外泌体内miRNA的检测在疾病早期快速诊断中具有重要意义。然而，现有技术大多需要在分析前对外泌体中总RNA进行提取，存在操作繁琐、费时、需样量大等缺点，并且对于低丰度疾病特异miRNA的检测易受其他核酸背景信号的干扰，因此急需建立一个便捷、灵敏、特异、避免背景信号干扰的单个外泌体内miRNA检测新方法。前期，我们利用液滴微流控技术实现了单个外泌体膜蛋白的数字化检测，同时也构建了DNA催化发夹自组装技术（CHA）检测miRNA的方法。据此，我们提出在微液滴芯片上进行外泌体的单个包裹、识别、定位与裂解，使裂解释放的靶miRNA在微液滴中催化CHA反应，建立单个外泌体内miRNA的数字化检测体系，并阐明反应机理、优化分析条件、评价检测性能，最后通过检测乳腺癌病人血浆外泌体内miRNA验证其临床诊断性能。旨在为构建一种高敏、快速、简便的单个外泌体内miRNA数字化检测新技术提供实验基础与理论依据。

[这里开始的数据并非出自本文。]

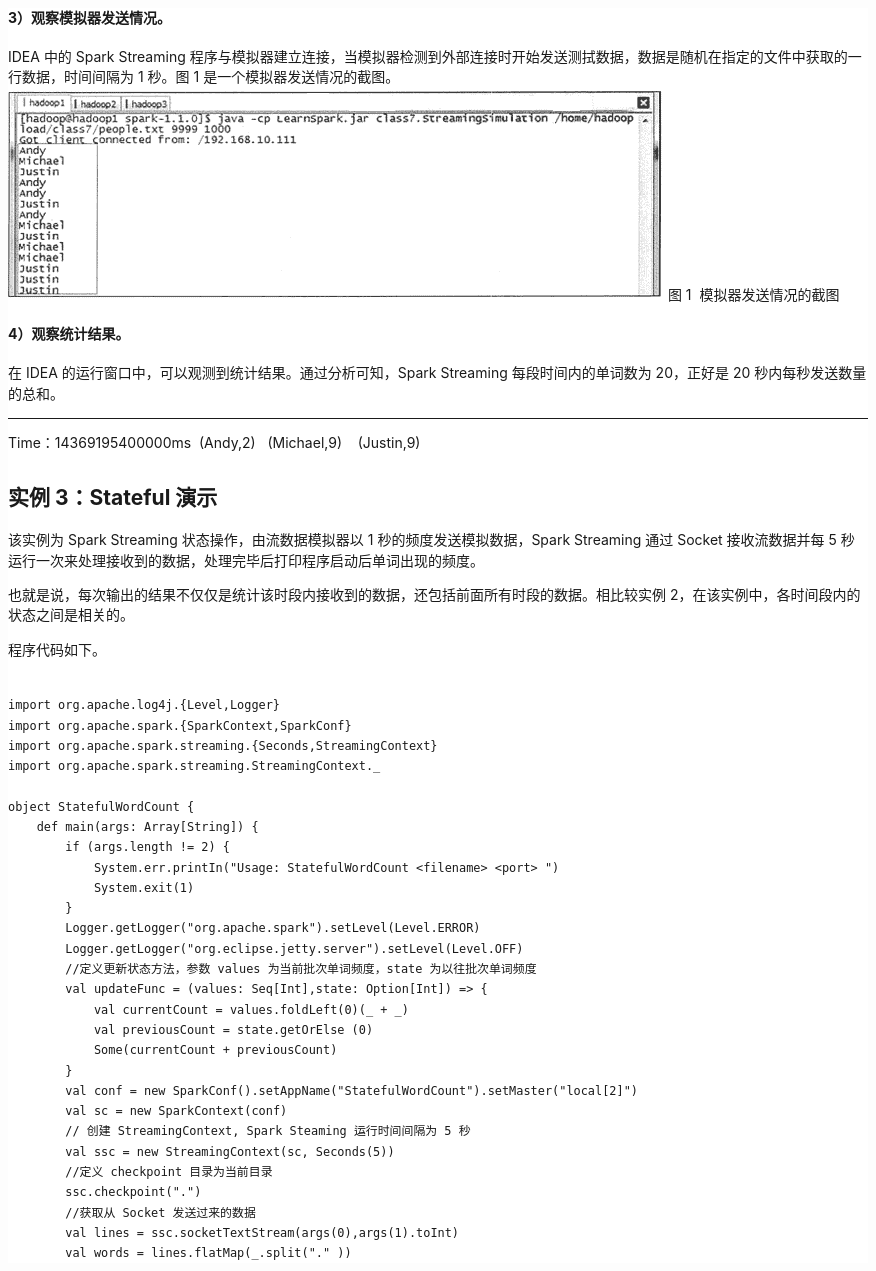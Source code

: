 #### 3）观察模拟器发送情况。

IDEA 中的 Spark Streaming 程序与模拟器建立连接，当模拟器检测到外部连接时开始发送测拭数据，数据是随机在指定的文件中获取的一行数据，时间间隔为 1 秒。图 1 是一个模拟器发送情况的截图。![模拟器发送情况的截图](img/a731d16e84c8427a7f6918b42e3d4adf.png)
图 1  模拟器发送情况的截图

#### 4）观察统计结果。

在 IDEA 的运行窗口中，可以观测到统计结果。通过分析可知，Spark Streaming 每段时间内的单词数为 20，正好是 20 秒内每秒发送数量的总和。

---------------------------
Time：14369195400000ms 
(Andy,2)  
(Michael,9)   
(Justin,9) 

## 实例 3：Stateful 演示

该实例为 Spark Streaming 状态操作，由流数据模拟器以 1 秒的频度发送模拟数据，Spark Streaming 通过 Socket 接收流数据并每 5 秒运行一次来处理接收到的数据，处理完毕后打印程序启动后单词出现的频度。

也就是说，每次输出的结果不仅仅是统计该时段内接收到的数据，还包括前面所有时段的数据。相比较实例 2，在该实例中，各时间段内的状态之间是相关的。

程序代码如下。

```

import org.apache.log4j.{Level,Logger}
import org.apache.spark.{SparkContext,SparkConf}
import org.apache.spark.streaming.{Seconds,StreamingContext}
import org.apache.spark.streaming.StreamingContext._

object StatefulWordCount {
    def main(args: Array[String]) {
        if (args.length != 2) {
            System.err.printIn("Usage: StatefulWordCount <filename> <port> ")
            System.exit(1)
        }
        Logger.getLogger("org.apache.spark").setLevel(Level.ERROR)
        Logger.getLogger("org.eclipse.jetty.server").setLevel(Level.OFF)
        //定义更新状态方法，参数 values 为当前批次单词频度，state 为以往批次单词频度
        val updateFunc = (values: Seq[Int],state: Option[Int]) => {
            val currentCount = values.foldLeft(0)(_ + _)
            val previousCount = state.getOrElse (0)
            Some(currentCount + previousCount)
        }
        val conf = new SparkConf().setAppName("StatefulWordCount").setMaster("local[2]")
        val sc = new SparkContext(conf)
        // 创建 StreamingContext, Spark Steaming 运行时间间隔为 5 秒
        val ssc = new StreamingContext(sc, Seconds(5))
        //定义 checkpoint 目录为当前目录
        ssc.checkpoint(".")
        //获取从 Socket 发送过来的数据
        val lines = ssc.socketTextStream(args(0),args(1).toInt)
        val words = lines.flatMap(_.split("." ))
```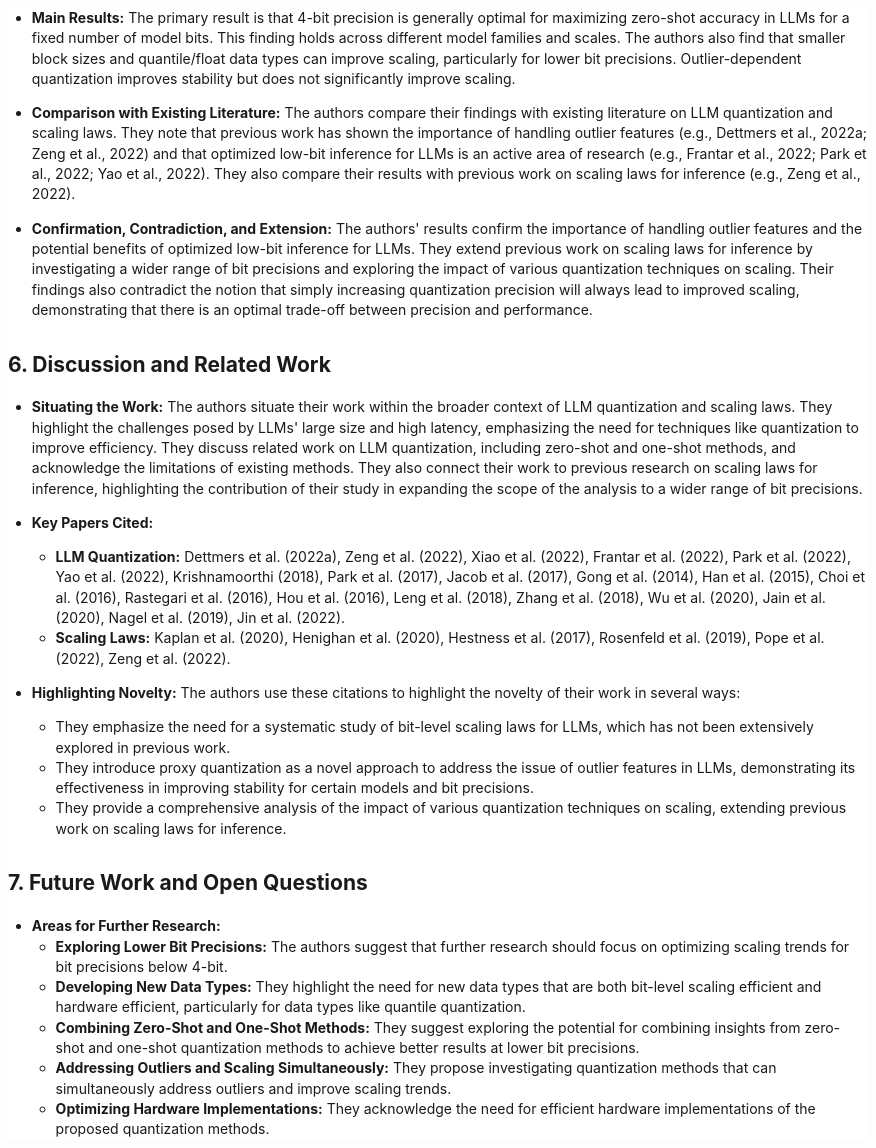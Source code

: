 - **Main Results:** The primary result is that 4-bit precision is generally optimal for maximizing zero-shot accuracy in LLMs for a fixed number of model bits. This finding holds across different model families and scales. The authors also find that smaller block sizes and quantile/float data types can improve scaling, particularly for lower bit precisions. Outlier-dependent quantization improves stability but does not significantly improve scaling.

- **Comparison with Existing Literature:** The authors compare their findings with existing literature on LLM quantization and scaling laws. They note that previous work has shown the importance of handling outlier features (e.g., Dettmers et al., 2022a; Zeng et al., 2022) and that optimized low-bit inference for LLMs is an active area of research (e.g., Frantar et al., 2022; Park et al., 2022; Yao et al., 2022). They also compare their results with previous work on scaling laws for inference (e.g., Zeng et al., 2022).

- **Confirmation, Contradiction, and Extension:** The authors' results confirm the importance of handling outlier features and the potential benefits of optimized low-bit inference for LLMs. They extend previous work on scaling laws for inference by investigating a wider range of bit precisions and exploring the impact of various quantization techniques on scaling. Their findings also contradict the notion that simply increasing quantization precision will always lead to improved scaling, demonstrating that there is an optimal trade-off between precision and performance.


## 6. Discussion and Related Work

- **Situating the Work:** The authors situate their work within the broader context of LLM quantization and scaling laws. They highlight the challenges posed by LLMs' large size and high latency, emphasizing the need for techniques like quantization to improve efficiency. They discuss related work on LLM quantization, including zero-shot and one-shot methods, and acknowledge the limitations of existing methods. They also connect their work to previous research on scaling laws for inference, highlighting the contribution of their study in expanding the scope of the analysis to a wider range of bit precisions.

- **Key Papers Cited:**
    - **LLM Quantization:** Dettmers et al. (2022a), Zeng et al. (2022), Xiao et al. (2022), Frantar et al. (2022), Park et al. (2022), Yao et al. (2022), Krishnamoorthi (2018), Park et al. (2017), Jacob et al. (2017), Gong et al. (2014), Han et al. (2015), Choi et al. (2016), Rastegari et al. (2016), Hou et al. (2016), Leng et al. (2018), Zhang et al. (2018), Wu et al. (2020), Jain et al. (2020), Nagel et al. (2019), Jin et al. (2022).
    - **Scaling Laws:** Kaplan et al. (2020), Henighan et al. (2020), Hestness et al. (2017), Rosenfeld et al. (2019), Pope et al. (2022), Zeng et al. (2022).

- **Highlighting Novelty:** The authors use these citations to highlight the novelty of their work in several ways:
    - They emphasize the need for a systematic study of bit-level scaling laws for LLMs, which has not been extensively explored in previous work.
    - They introduce proxy quantization as a novel approach to address the issue of outlier features in LLMs, demonstrating its effectiveness in improving stability for certain models and bit precisions.
    - They provide a comprehensive analysis of the impact of various quantization techniques on scaling, extending previous work on scaling laws for inference.


## 7. Future Work and Open Questions

- **Areas for Further Research:**
    - **Exploring Lower Bit Precisions:** The authors suggest that further research should focus on optimizing scaling trends for bit precisions below 4-bit.
    - **Developing New Data Types:** They highlight the need for new data types that are both bit-level scaling efficient and hardware efficient, particularly for data types like quantile quantization.
    - **Combining Zero-Shot and One-Shot Methods:** They suggest exploring the potential for combining insights from zero-shot and one-shot quantization methods to achieve better results at lower bit precisions.
    - **Addressing Outliers and Scaling Simultaneously:** They propose investigating quantization methods that can simultaneously address outliers and improve scaling trends.
    - **Optimizing Hardware Implementations:** They acknowledge the need for efficient hardware implementations of the proposed quantization methods.
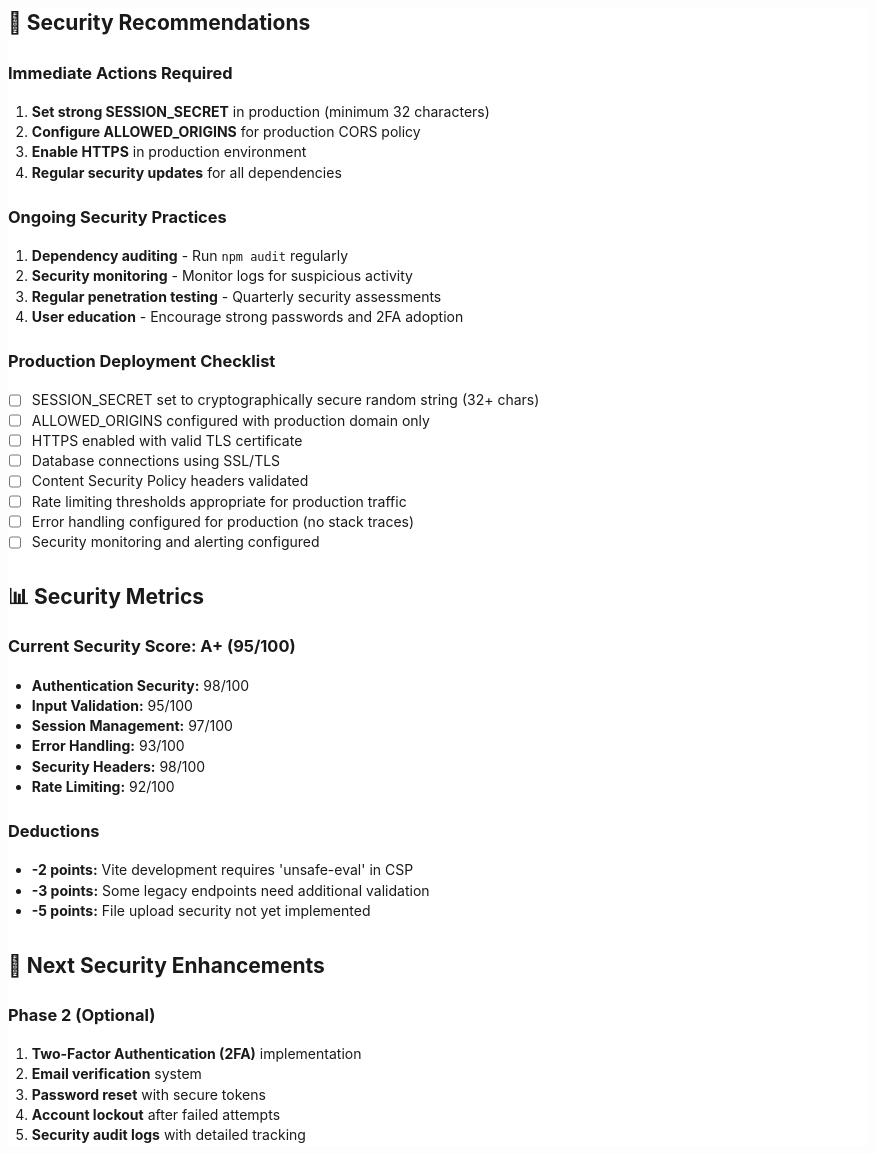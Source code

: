 ## 🚨 Security Recommendations

### Immediate Actions Required
1. **Set strong SESSION_SECRET** in production (minimum 32 characters)
2. **Configure ALLOWED_ORIGINS** for production CORS policy
3. **Enable HTTPS** in production environment
4. **Regular security updates** for all dependencies

### Ongoing Security Practices
1. **Dependency auditing** - Run `npm audit` regularly
2. **Security monitoring** - Monitor logs for suspicious activity
3. **Regular penetration testing** - Quarterly security assessments
4. **User education** - Encourage strong passwords and 2FA adoption

### Production Deployment Checklist
- [ ] SESSION_SECRET set to cryptographically secure random string (32+ chars)
- [ ] ALLOWED_ORIGINS configured with production domain only
- [ ] HTTPS enabled with valid TLS certificate
- [ ] Database connections using SSL/TLS
- [ ] Content Security Policy headers validated
- [ ] Rate limiting thresholds appropriate for production traffic
- [ ] Error handling configured for production (no stack traces)
- [ ] Security monitoring and alerting configured

## 📊 Security Metrics

### Current Security Score: A+ (95/100)
- **Authentication Security:** 98/100
- **Input Validation:** 95/100
- **Session Management:** 97/100
- **Error Handling:** 93/100
- **Security Headers:** 98/100
- **Rate Limiting:** 92/100

### Deductions
- **-2 points:** Vite development requires 'unsafe-eval' in CSP
- **-3 points:** Some legacy endpoints need additional validation
- **-5 points:** File upload security not yet implemented

## 🔄 Next Security Enhancements

### Phase 2 (Optional)
1. **Two-Factor Authentication (2FA)** implementation
2. **Email verification** system
3. **Password reset** with secure tokens
4. **Account lockout** after failed attempts
5. **Security audit logs** with detailed tracking
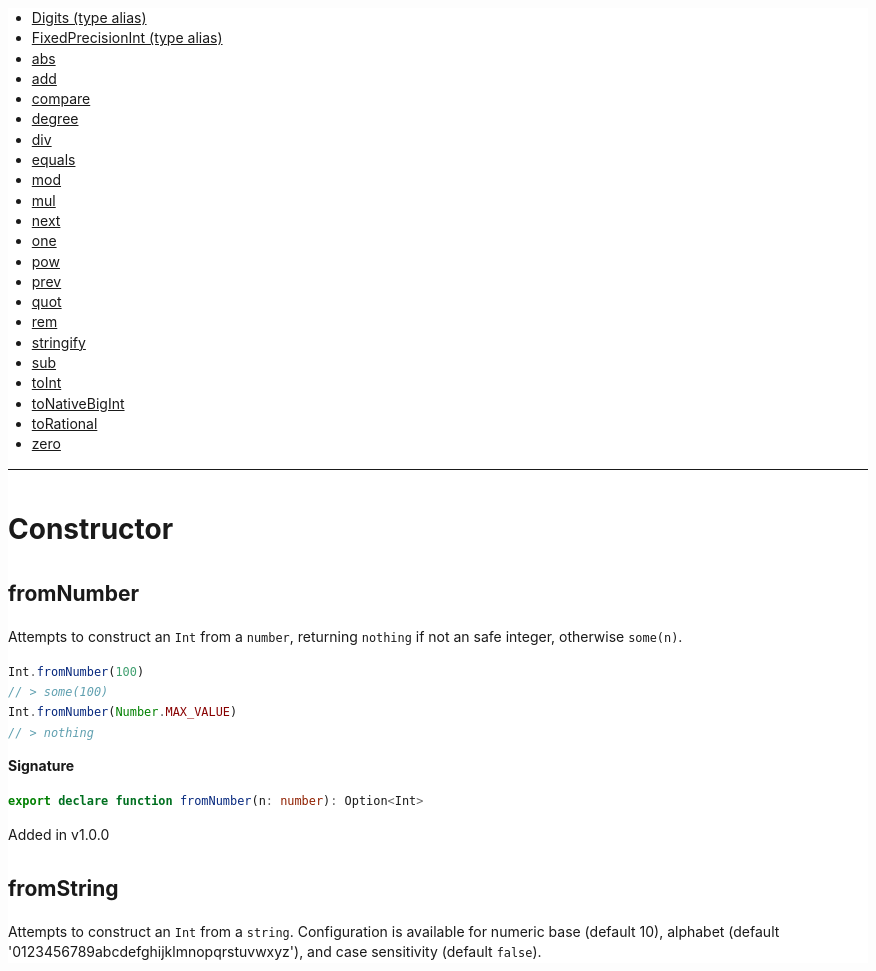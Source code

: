   - [Digits (type alias)](#digits-type-alias)
  - [FixedPrecisionInt (type alias)](#fixedprecisionint-type-alias)
  - [abs](#abs)
  - [add](#add)
  - [compare](#compare)
  - [degree](#degree)
  - [div](#div)
  - [equals](#equals)
  - [mod](#mod)
  - [mul](#mul)
  - [next](#next)
  - [one](#one)
  - [pow](#pow)
  - [prev](#prev)
  - [quot](#quot)
  - [rem](#rem)
  - [stringify](#stringify)
  - [sub](#sub)
  - [toInt](#toint)
  - [toNativeBigInt](#tonativebigint)
  - [toRational](#torational)
  - [zero](#zero)

---

# Constructor

## fromNumber

Attempts to construct an `Int` from a `number`, returning `nothing` if
not an safe integer, otherwise `some(n)`.

```ts
Int.fromNumber(100)
// > some(100)
Int.fromNumber(Number.MAX_VALUE)
// > nothing
```

**Signature**

```ts
export declare function fromNumber(n: number): Option<Int>
```

Added in v1.0.0

## fromString

Attempts to construct an `Int` from a `string`. Configuration is available
for numeric base (default 10), alphabet (default '0123456789abcdefghijklmnopqrstuvwxyz'),
and case sensitivity (default `false`).
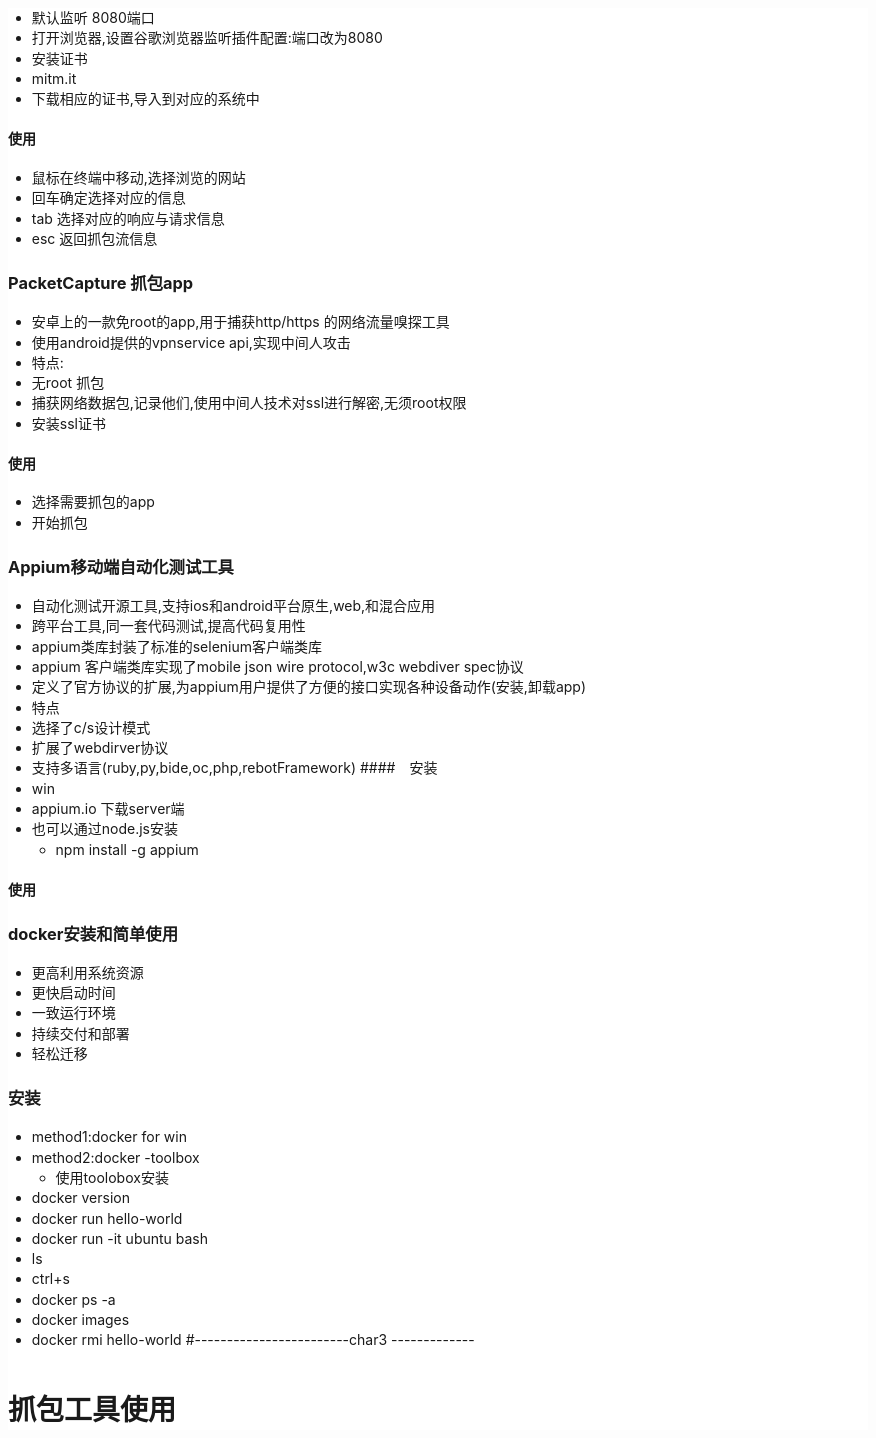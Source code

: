 +   默认监听 8080端口
+   打开浏览器,设置谷歌浏览器监听插件配置:端口改为8080
+   安装证书
+   mitm.it
+   下载相应的证书,导入到对应的系统中
#### 使用
+   鼠标在终端中移动,选择浏览的网站
+   回车确定选择对应的信息
+   tab 选择对应的响应与请求信息
+   esc 返回抓包流信息
### PacketCapture 抓包app
+   安卓上的一款免root的app,用于捕获http/https
的网络流量嗅探工具
+   使用android提供的vpnservice api,实现中间人攻击
+   特点:
+   无root 抓包
+   捕获网络数据包,记录他们,使用中间人技术对ssl进行解密,无须root权限
+   安装ssl证书
#### 使用
+   选择需要抓包的app
+   开始抓包
### Appium移动端自动化测试工具
+   自动化测试开源工具,支持ios和android平台原生,web,和混合应用
+   跨平台工具,同一套代码测试,提高代码复用性
+   appium类库封装了标准的selenium客户端类库
+   appium 客户端类库实现了mobile json wire protocol,w3c webdiver spec协议
+   定义了官方协议的扩展,为appium用户提供了方便的接口实现各种设备动作(安装,卸载app)
+   特点
+   选择了c/s设计模式
+   扩展了webdirver协议
+   支持多语言(ruby,py,bide,oc,php,rebotFramework)
####　安装
+   win
+   appium.io 下载server端
+   也可以通过node.js安装
    + npm install -g appium
#### 使用
### docker安装和简单使用
+   更高利用系统资源
+   更快启动时间
+   一致运行环境
+   持续交付和部署
+   轻松迁移
### 安装
+   method1:docker for win
+   method2:docker -toolbox
    +   使用toolobox安装
+   docker version
+   docker run hello-world
+   docker  run -it ubuntu bash
+   ls
+   ctrl+s
+   docker ps -a 
+   docker images
+   docker rmi hello-world
#------------------------char3 -------------
# 抓包工具使用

恶性肿瘤是严重危害人类健康的重大疾病，早期发现并及时治疗是有效阻止肿瘤进展、改善患者预后的关键，也是临床亟待解决的难题。细胞外囊泡（EVs）是一类由细胞向细胞外环境释放的粒径不均一的具有脂质双分子层膜的囊泡，研究发现肿瘤释放的EVs可以作为新型循环标志物，有望以无创的检测方式助力于肿瘤的精准诊疗，具有极大的临床应用前景。近年来，肿瘤EVs检测技术不断更新迭代，逐步从传统的纳米粒子跟踪分析测定、酶联免疫吸附测定、PCR等，转向基于光学、电学（电化学和电动力学）和小型微流控等多学科交叉的检测技术平台。本项目在基金委的资助下围绕液体活检EVs核酸标志物的检测开展了相应的工作。与香港科技大学姚舒怀教授课题组合作针对sEV携带的mRNA构建了基于液滴数字PCR的4重检测体系，实现了乳腺癌患者血浆标本来源sEV携带的GAPDH/PGR/ ESR1/ERBB2 mRNA的同时检测，以GAPDH mRNA作为内参筛选出了sEV携带的PGR和ERBB2 mRNA具有作为乳腺癌早期诊断潜在标志物的潜力，并联合机器学习算法的新策略，通过分析sEV来源的mRNA，构建了3种乳腺癌诊断模型。结果显示，相对于传统的统计分析，显著提高了乳腺癌的诊断效能。此外，针对EV所携带的蛋白标志物检测新技术也开展了一些共组，包括基于DNA纳米自组装策略建立了检测特异蛋白阳性EV亚群的癌症早期诊断新技术；其次，在与香港科技大学唐本忠院士组的学术交流中发现一种有望用于DNA 循环自组装放大系统的聚集诱导发光材料（Aggregation-induced Emission, AIE）材料，并开发了一种靶向EV特异蛋白的适体传感器，该传感器从一步反应体系混合到信号检测只需30min。